**What you need to do**
Below are the records; copy every line in them that holds the string "Roblot".

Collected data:
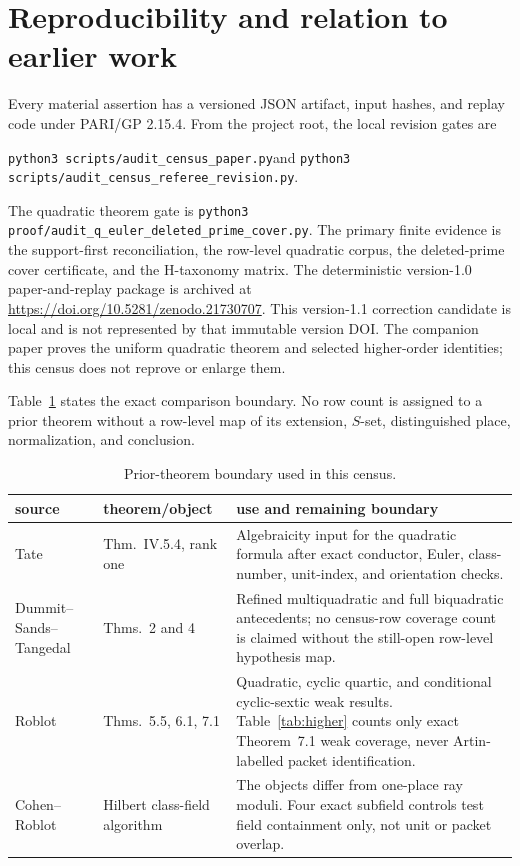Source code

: \documentclass[11pt]{article}
\begin{document}
\section{Reproducibility and relation to earlier work}

Every material assertion has a versioned JSON artifact, input hashes,
and replay code under PARI/GP 2.15.4.  From the project root, the local
revision gates are
\begin{center}\small
\texttt{python3 scripts/audit\_census\_paper.py}\quad and\quad
\texttt{python3 scripts/audit\_census\_referee\_revision.py}.
\end{center}
The quadratic theorem gate is
\texttt{python3 proof/audit\_q\_euler\_deleted\_prime\_cover.py}.
The primary finite evidence is the support-first reconciliation, the
row-level quadratic corpus, the deleted-prime cover certificate, and
the H-taxonomy matrix.  The deterministic version-1.0 paper-and-replay
package is archived at \url{https://doi.org/10.5281/zenodo.21730707}.
This version-1.1 correction candidate is local and is not represented
by that immutable version DOI.  The companion paper proves the uniform
quadratic theorem and selected higher-order identities; this census
does not reprove or enlarge them.

Table~\ref{tab:prior} states the exact comparison boundary.  No row
count is assigned to a prior theorem without a row-level map of its
extension, $S$-set, distinguished place, normalization, and conclusion.

\begin{table}[ht]
\centering\small
\caption{Prior-theorem boundary used in this census.}\label{tab:prior}
\begin{tabular}{>{\raggedright\arraybackslash}p{2.5cm}
                >{\raggedright\arraybackslash}p{3.5cm}
                >{\raggedright\arraybackslash}p{6.6cm}}\toprule
source & theorem/object & use and remaining boundary\\\midrule
Tate \cite{Tate1984} & Thm.~IV.5.4, rank one & Algebraicity input for
the quadratic formula after exact conductor, Euler, class-number,
unit-index, and orientation checks.\\
Dummit--Sands--Tangedal \cite{DST2003} & Thms.~2 and 4 & Refined
multiquadratic and full biquadratic antecedents; no census-row coverage
count is claimed without the still-open row-level hypothesis map.\\
Roblot \cite{Roblot2013} & Thms.~5.5, 6.1, 7.1 & Quadratic, cyclic
quartic, and conditional cyclic-sextic weak results.
Table~\ref{tab:higher} counts only exact Theorem~7.1 weak coverage,
never Artin-labelled packet identification.\\
Cohen--Roblot \cite{CohenRoblot2000} & Hilbert class-field algorithm &
The objects differ from one-place ray moduli.  Four exact subfield
controls test field containment only, not unit or packet overlap.\\\bottomrule
\end{tabular}
\end{table}
\end{document}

**Response area**
Roblot \cite{Roblot2013} & Thms.~5.5, 6.1, 7.1 & Quadratic, cyclic
Cohen--Roblot \cite{CohenRoblot2000} & Hilbert class-field algorithm &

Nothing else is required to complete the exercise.